Los vecinos de Pazo se movilizan por su fuente
ABANDONO
Ir a la fuente a por agua se ha convertido en un anhelo para los vecinos de Pazo, en Ramirás. En la aldea llevan diez meses esperando a que el Concello envíe una máquina para reactivar el caudal, unos cuidados que hicieron durante años, pero que la edad y la despoblación les impide ejecutar en la actualidad
En la fuente de Pazo, “non se afoga ninguén”, bromea Pepe, uno de los participantes en la improvisada quedada en el lavadero, donde hace diez meses que no cae ni una gota de agua. “Non é pola seca é por falta de colaboración porque o manantial ten auga de abondo”, aseguraba otra vecina, que acusa al Concello de tener el pueblo abandonado. “Só se lembran de nós para pagar os impostos.

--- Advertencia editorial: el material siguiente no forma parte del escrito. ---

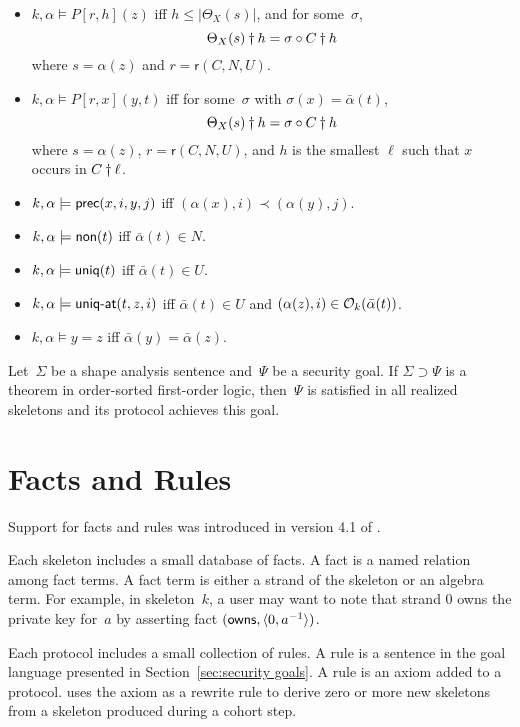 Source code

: \documentclass[12pt]{report}
\theoremstyle{definition}
\newcommand{\role}{\mathsf{r}}
\begin{document}
\begin{itemize}
\item $k,\alpha\models P[r,h](z)$ iff $h\leq|\Theta_X(s)|$, and for
  some~$\sigma$,
  \[\Theta_X(s)\dagger h=\sigma\circ C\dagger h\]
  where $s=\alpha(z)$ and $r=\role(C,N,U)$.

\item $k,\alpha\models P[r,x](y,t)$ iff
  for some~$\sigma$ with $\sigma(x)=\bar\alpha(t)$,
  \[\Theta_X(s)\dagger h=\sigma\circ C\dagger h\]
  where $s=\alpha(z)$, $r=\role(C,N,U)$, and $h$ is the smallest
  $\ell$ such that $x$ occurs in $C\dagger\ell$.

\item $k,\alpha\models\operatorname{\mathsf{prec}}(x,i,y,j)$ iff
  $(\alpha(x),i)\prec(\alpha(y),j)$.
\item $k,\alpha\models\operatorname{\mathsf{non}}(t)$ iff $\bar\alpha(t)\in N$.
\item $k,\alpha\models\operatorname{\mathsf{uniq}}(t)$ iff $\bar\alpha(t)\in U$.
\item $k,\alpha\models\operatorname{\mathsf{\mbox{\sf uniq-at}}}(t,z,i)$ iff $\bar\alpha(t)\in U$ and
  $(\alpha(z),i)\in\mathcal{O}_k(\bar\alpha(t))$.
\item $k,\alpha\models y=z$ iff $\bar\alpha(y)=\bar\alpha(z)$.
\end{itemize}

Let~$\Sigma$ be a shape analysis sentence and~$\Psi$ be a security
goal.  If $\Sigma\supset\Psi$ is a theorem in order-sorted first-order
logic, then~$\Psi$ is satisfied in all realized skeletons and its
protocol achieves this goal.

\chapter{Facts and Rules}\label{chp:facts and rules}

Support for facts and rules was introduced in version 4.1 of {\cpsa}.

Each skeleton includes a small database of facts.  A fact is a named
relation among fact terms.  A fact term is either a
strand of the skeleton or an algebra term.  For example, in
skeleton~$k$, a user may want to note that strand 0 owns the private
key for~$a$ by asserting fact $(\operatorname{\mathsf{owns}},\langle0, a^{-1}\rangle)$.

Each protocol includes a small collection of rules.  A rule is a
sentence in the goal language presented in Section~\ref{sec:security
  goals}.  A rule is an axiom added to a protocol.  {\cpsa} uses the
axiom as a rewrite rule to derive zero or more new skeletons from a
skeleton produced during a cohort step.




\printindex
\end{document}
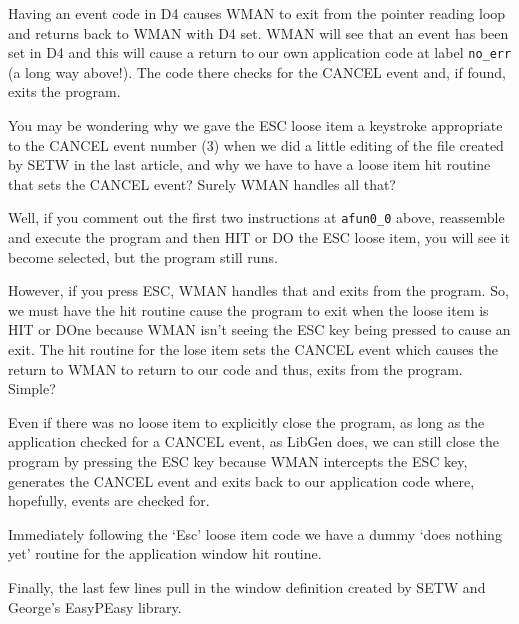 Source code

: Having an event code in D4 causes WMAN to
    exit from the pointer reading loop and returns back to
 WMAN with D4 set.
 WMAN will see that an event has been set in D4
    and this will cause a return to our own application code at label
 \texttt{no\_err} (a long way above!). The code there checks for
    the CANCEL event and, if found, exits the program.

\begin{note}
You may be wondering why we gave the ESC loose item a keystroke
      appropriate to the CANCEL event number (3) when we did a little editing
      of the file created by SETW in the last
      article, and why we have to have a loose item hit routine that sets the
      CANCEL event? Surely WMAN handles all
      that?

Well, if you comment out the first two instructions at
 \texttt{afun0\_0} above, reassemble and execute the program
      and then HIT or DO the ESC loose item, you will see it become selected,
      but the program still runs.

However, if you press ESC, WMAN handles
      that and exits from the program. So, we must have the hit routine cause
      the program to exit when the loose item is HIT or DOne because
 WMAN isn't seeing the ESC key being pressed
      to cause an exit. The hit routine for the lose item sets the CANCEL
      event which causes the return to WMAN to
      return to our code and thus, exits from the program. Simple?

Even if there was no loose item to explicitly close the program,
      as long as the application checked for a CANCEL event, as
 LibGen does, we can still close the program
      by pressing the ESC key because WMAN       intercepts the ESC key, generates the CANCEL event and exits back to our
      application code where, hopefully, events are checked for.
\end{note}

Immediately following the `Esc' loose item code we have a dummy
    `does nothing yet' routine for the application window hit routine.

Finally, the last few lines pull in the window definition created by
 SETW and George's
 EasyPEasy library.

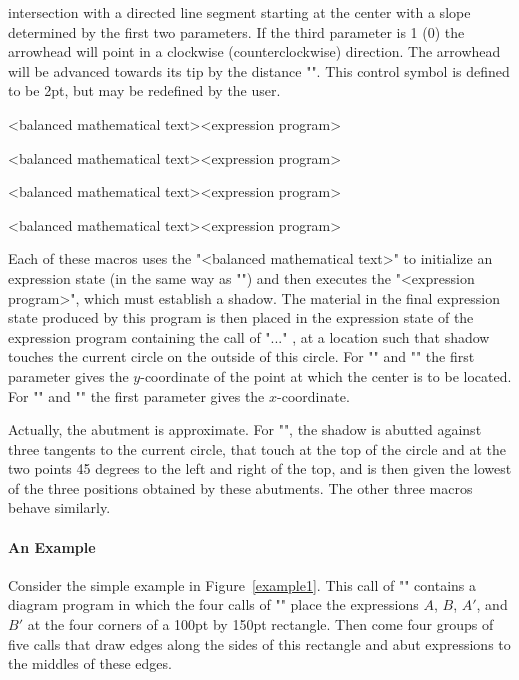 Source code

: \documentclass[11pt]{article}
\begin{document}
intersection with a directed line segment starting at the center with a
slope determined by the first two parameters.  If the third parameter
is 1 (0) the arrowhead will point in a clockwise (counterclockwise)
direction.  The arrowhead will be advanced towards its tip by the distance
"\circleheaddisp".  This control symbol is defined to be 2pt, but may be
redefined by the user.
\begin{myverb}
        {<balanced mathematical text>}{<expression program>}

        {<balanced mathematical text>}{<expression program>}

        {<balanced mathematical text>}{<expression program>}

        {<balanced mathematical text>}{<expression program>}
\end{myverb}
Each of these macros uses the "<balanced mathematical text>" to initialize
an expression state (in the same way as "\vertex") and then executes the
"<expression program>", which must establish a shadow.  The material in the
final expression state produced by this program is then placed in the
expression state of the expression program containing the call of
"\abutcircle..." , at a location such that shadow touches the current circle
on the outside of this circle.  For "\abutcircleleft" and "\abutcircleright"
the first parameter gives the $y$-coordinate of the point at which the center
is to be located.  For "\abutcirclebelow" and "\abutcircleabove" the first
parameter gives the $x$-coordinate.

Actually, the abutment is approximate.  For "\abutcircleabove", the shadow
is abutted against three tangents to the current circle, that touch at the
top of the circle and at the two points 45 degrees to the left and right
of the top, and is then given the lowest of the three positions obtained
by these abutments.  The other three macros behave similarly.

\paragraph{An Example}

Consider the simple example in Figure~\ref{example1}.
This call of "\diagram" contains a diagram program in which the four calls
of "\vertex" place the expressions $A$, $B$, $A'$, and $B'$ at the four corners of
a 100pt by 150pt rectangle.  Then come four groups of five calls that
draw edges along the sides of this rectangle and abut expressions to
the middles of these edges.
\end{document}
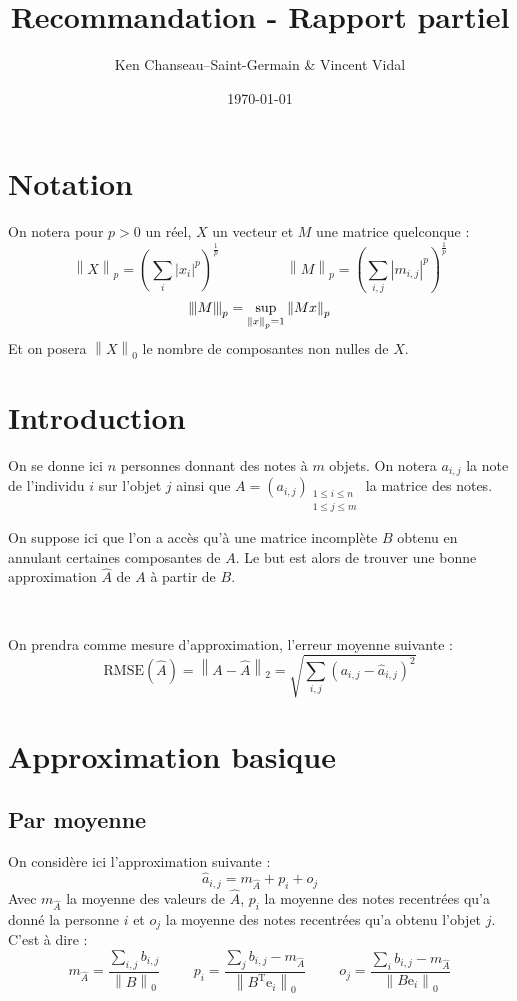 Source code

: \documentclass[12pt, a4paper]{article}
\newcommand{\B}{B} %
\newcommand{\Ap}{\widehat{A}} %
\newcommand{\Ac}[2]{a_{#1,#2}} %
\newcommand{\Bc}[2]{b_{#1,#2}} %
\newcommand{\Apc}[2]{\widehat{a}_{#1,#2}} %
\newcommand{\rmse}[1]{\mathrm{RMSE}\pp{#1}} %
\newcommand{\norme}[2]{\left\lVert #1 \right\rVert_{#2}} %
\newcommand{\tnorme}[2]{\left|\hspace{-1pt}\left\lVert #1 \right\rVert\hspace{-1pt}\right|_{#2}} %
\newcommand{\tr}[1]{#1^{\mathrm{T}}} %
\newcommand{\ei}[1]{\mathrm{e}_i} %
\newcommand{\pp}[1]{\left(#1\right)} %
\newcommand{\sdl}{

~

} %
\begin{document}
\title{Recommandation - Rapport partiel}
\author{Ken Chanseau--Saint-Germain \& Vincent Vidal}
\date{\today}
\maketitle

\tableofcontents

\section*{Notation}
On notera pour $p>0$ un réel, $X$ un vecteur et $M$ une matrice quelconque : \[
	\norme{X}{p} = \pp{\sum_i \left|x_i\right|^p}^{\frac{1}{p}} \hspace{2cm} 
	\norme{M}{p} = \pp{\sum_{i, j} \left|m_{i,j}\right|^p}^{\frac{1}{p}}
\]\[
	\tnorme{M}{p} = \sup_{\norme{x}{p}=1} \norme{Mx}{p}
\]
Et on posera $\norme{X}{0}$ le nombre de composantes non nulles de $X$. 

\section{Introduction}

On se donne ici $n$ personnes donnant des notes à $m$ objets.\newline
On notera $\Ac{i}{j}$ la note de l'individu $i$ sur l'objet $j$ ainsi que $A = \pp{\Ac{i}{j}}_{\substack{1\leq i\leq n \\ 1 \leq j \leq m}}$ la matrice des notes.

On suppose ici que l'on a accès qu'à une matrice incomplète $\B$ obtenu en annulant certaines composantes de $A$. Le but est alors de trouver une bonne approximation $\Ap$ de $A$ à partir de $\B$.

\sdl

On prendra comme mesure d'approximation, l'erreur moyenne suivante :
\[
	\rmse{\Ap} = \norme{A-\Ap}{2} = \sqrt{\sum_{i,j} \pp{\Ac{i}{j} - \Apc{i}{j}}^2}
\]

\section{Approximation basique}
\subsection{Par moyenne}

On considère ici l'approximation suivante : \[
\Apc{i}{j} = m_{\Ap} + p_i + o_j
\]
Avec $m_{\Ap}$ la moyenne des valeurs de $\Ap$, $p_i$ la moyenne des notes recentrées qu'a donné la personne $i$ et $o_j$ la moyenne des notes recentrées qu'a obtenu l'objet $j$. C'est à dire : \[
	m_{\Ap} = \frac{\sum_{i,j}\Bc{i}{j}}{\norme{\B}{0}}  \hspace{1cm}
	p_i = \frac{\sum_{j}\Bc{i}{j} - m_{\Ap}}{\norme{\tr{\B}\ei{i}}{0}} \hspace{1cm}
	o_j = \frac{\sum_{i}\Bc{i}{j} - m_{\Ap}}{\norme{\B\ei{j}}{0}}
\]
\end{document}
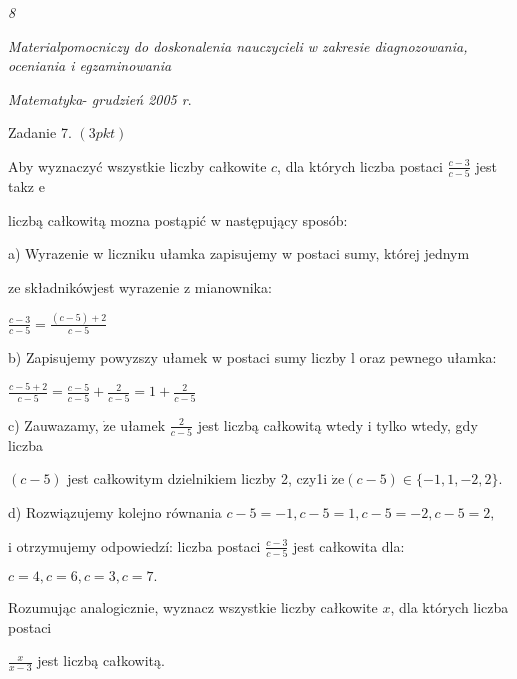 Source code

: \documentclass[a4paper,12pt]{article}
\begin{document}
{\it 8}

{\it Materialpomocniczy do doskonalenia nauczycieli w zakresie diagnozowania, oceniania i egzaminowania}

{\it Matematyka}- {\it grudzień 2005 r}.

Zadanie 7. $(3pkt)$

Aby wyznaczyć wszystkie liczby całkowite $c$, dla których liczba postaci $\displaystyle \frac{c-3}{c-5}$ jest takz $\mathrm{e}$

liczbą całkowitą mozna postąpić w następujący sposób:

a) Wyrazenie w liczniku ułamka zapisujemy w postaci sumy, której jednym

ze składnikówjest wyrazenie z mianownika:

$\displaystyle \frac{c-3}{c-5}=\frac{(c-5)+2}{c-5}$

b) Zapisujemy powyzszy ułamek w postaci sumy liczby l oraz pewnego ułamka:

$\displaystyle \frac{c-5+2}{c-5}=\frac{c-5}{c-5}+\frac{2}{c-5}=1+\frac{2}{c-5}$

c) Zauwazamy, $\dot{\mathrm{z}}\mathrm{e}$ ułamek $\displaystyle \frac{2}{c-5}$ jest liczbą całkowitą wtedy i tylko wtedy, gdy liczba

$(c-5)$ jest całkowitym dzielnikiem liczby 2, czy1i $\dot{\mathrm{z}}\mathrm{e}(c-5)\in\{-1,1,-2,2\}.$

d) Rozwiązujemy kolejno równania $c-5=-1, c-5=1, c-5=-2, c-5=2,$

i otrzymujemy odpowiedzí: liczba postaci $\displaystyle \frac{c-3}{c-5}$ jest całkowita dla:

$c=4,c=6,c=3,c=7.$

Rozumując analogicznie, wyznacz wszystkie liczby całkowite $x$, dla których liczba postaci

$\displaystyle \frac{x}{x-3}$ jest liczbą całkowitą.
\end{document}
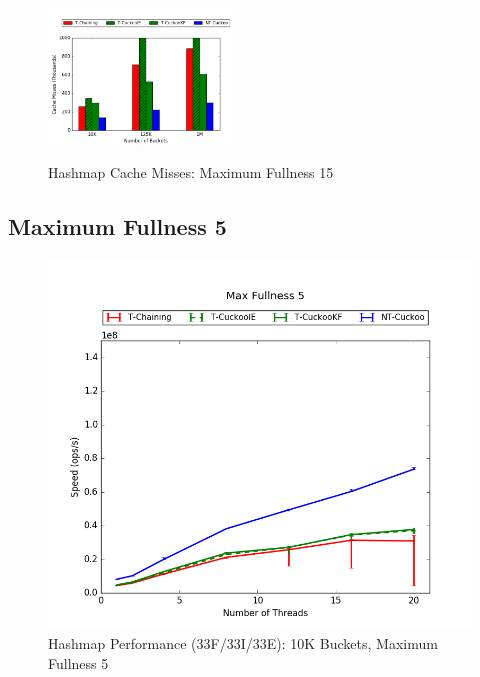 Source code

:     \begin{figure}[H]
    \centering
        {\includegraphics[width=0.45\textwidth]{maps/3315cm.png}}
        \caption{Hashmap Cache Misses: Maximum Fullness 15}
    \end{figure}

\subsection{Maximum Fullness 5}

\begin{figure}[H]
    \centering
	\begin{minipage}{0.5\textwidth}\includegraphics[width=\textwidth]{maps/5HM10K:F34,I33,E33.png} 
    \end{minipage}
	\begin{minipage}{0.4\textwidth}
    
    \end{minipage}
    \caption{Hashmap Performance (33F/33I/33E): 10K Buckets, Maximum Fullness 5}
\end{figure}

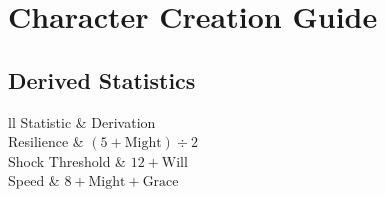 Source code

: \chapter{Character Creation Guide}

\section{Derived Statistics}

\begin{simpletable}{ll}
	\toprule
	Statistic & Derivation\\ %
	\midrule
	Resilience & $(5 + \text{Might}) \div 2$\\
	Shock Threshold & $12 + \text{Will}$\\
	Speed & $8 + \text{Might} + \text{Grace}$\\
	\bottomrule
\end{simpletable}
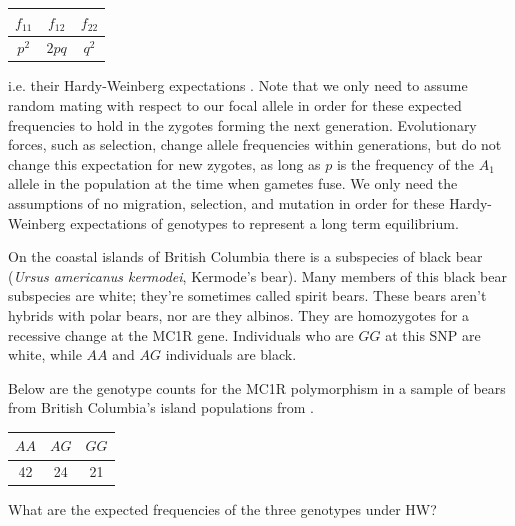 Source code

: {{

\begin{center}
\begin{tabular}{ccc}
\hline
$f_{11}$ & $f_{12}$ & $f_{22}$ \\
\hline
$p^2$ & $2pq$ & $q^2$ \\
\end{tabular}
\end{center}
i.e. their Hardy-Weinberg expectations \citep{hardy1908mendelian,weinberg1908ber}.
Note that we only need to assume random mating with respect to our
focal allele in order for these expected frequencies to hold in the
zygotes forming the next generation. Evolutionary forces, such as
selection, change allele frequencies within generations, but do not
change this expectation for new zygotes, as long as $p$ is the
frequency of the $A_1$ allele in the population at the time when
gametes fuse. We only need the assumptions of no migration, selection,
and mutation in order for these Hardy-Weinberg expectations of
genotypes to represent a long term equilibrium.


\begin{question}{}
On the coastal islands of British Columbia there is a subspecies of
black bear (\textit{Ursus americanus kermodei}, Kermode's bear). Many members of this
black bear subspecies are white; they're sometimes called spirit bears. These
bears aren't hybrids with polar bears, nor are they albinos. They are
homozygotes for a recessive change at the MC1R gene. Individuals who
are $GG$ at this SNP are white, while $AA$ and $AG$ individuals are black.

Below are the genotype counts for the MC1R polymorphism in a
sample of bears from British Columbia's island populations from \citet{RITLAND:01}.
\begin{center}
\begin{tabular}{ccc}
\hline
$AA$ & $AG$ & $GG$ \\
\hline
42 & 24 & 21\\
\end{tabular}
\end{center}
What are the expected frequencies of the three genotypes under HW?
\end{question}

}}
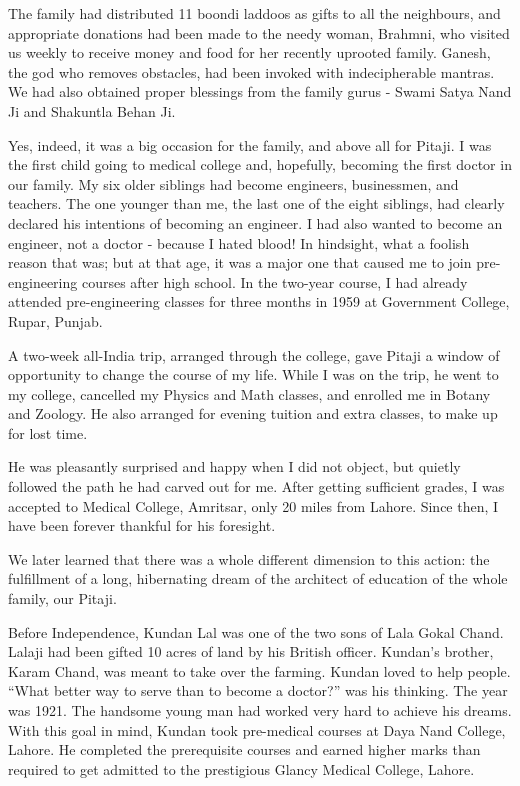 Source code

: The family had distributed 11 boondi laddoos as gifts to all the
neighbours, and appropriate donations had been made to the needy woman,
Brahmni, who visited us weekly to receive money and food for her recently
uprooted family. Ganesh, the god who removes obstacles, had been invoked
with indecipherable mantras. We had also obtained proper blessings from
the family gurus - Swami Satya Nand Ji and Shakuntla Behan Ji.

Yes, indeed, it was a big occasion for the family, and above all for
Pitaji. I was the first child going to medical college and, hopefully,
becoming the first doctor in our family. My six older siblings had become
engineers, businessmen, and teachers. The one younger than me, the last
one of the eight siblings, had clearly declared his intentions of becoming
an engineer. I had also wanted to become an engineer, not a doctor
- because I hated blood! In hindsight, what a foolish reason that was; but
at that age, it was a major one that caused me to join pre-engineering
courses after high school. In the two-year course, I had already attended
pre-engineering classes for three months in 1959 at Government College,
Rupar, Punjab.

A two-week all-India trip, arranged through the college, gave Pitaji
a window of opportunity to change the course of my life. While I was on
the trip, he went to my college, cancelled my Physics and Math classes,
and enrolled me in Botany and Zoology. He also arranged for evening
tuition and extra classes, to make up for lost time.

He was pleasantly surprised and happy when I did not object, but quietly
followed the path he had carved out for me. After getting sufficient
grades, I was accepted to Medical College, Amritsar, only 20 miles from
Lahore. Since then, I have been forever thankful for his foresight.

We later learned that there was a whole different dimension to this
action: the fulfillment of a long, hibernating dream of the architect of
education of the whole family, our Pitaji.

Before Independence, Kundan Lal was one of the two sons of Lala Gokal
Chand. Lalaji had been gifted 10 acres of land by his British officer.
Kundan's brother, Karam Chand, was meant to take over the farming. Kundan
loved to help people. “What better way to serve than to become a doctor?”
was his thinking. The year was 1921. The handsome young man had worked
very hard to achieve his dreams. With this goal in mind, Kundan took
pre-medical courses at Daya Nand College, Lahore. He completed the
prerequisite courses and earned higher marks than required to get admitted
to the prestigious Glancy Medical College, Lahore.

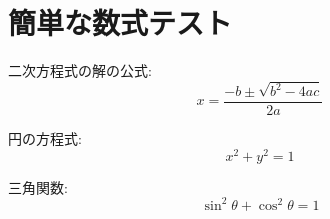 \documentclass{article}
\begin{document}
\section{簡単な数式テスト}

二次方程式の解の公式:
\[x = \frac{-b \pm \sqrt{b^2 - 4ac}}{2a}\]

円の方程式:
\[x^2 + y^2 = 1\]

三角関数:
\[\sin^2\theta + \cos^2\theta = 1\]
\end{document}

Nós non somos de ninguén”, incide sobre un pueblo de Ramirás, con varias casas en Celanova.
Hace más de medio siglo que una familia del lugar donó la finca donde está el manantial para llevar el agua, un bien escaso entonces y también ahora, al pueblo. Una labor en la que se implicaron todos los vecinos y donde el Concello puso el dinero para la adquisición del material. ”Durante moitísimos anos foron os veciños os que a limparon, os que estiveron pendentes de coidar a fonte. Pero agora somos poucos, maiores y, cos medios que temos, non a damos arranxado”, comenta Sara Rodríguez, que es de las más jóvenes del lugar, a donde regresó recientemente para cuidar de su progenitor, nonagenario. “A finca de onde ven a auga donáronna os meus pais fai moitos anos. E il, que é o máis longevo da parroquia con 94 anos, na súa mente esta sempre sufrindo porque non hai auga”, relata Rodríguez, quien teme que un otoño seco vuelva a dejar sin agua al pueblo, como ya pasó hace dos y tres años. “Si houbera auga na fonte, o problema sería menor”, inciden.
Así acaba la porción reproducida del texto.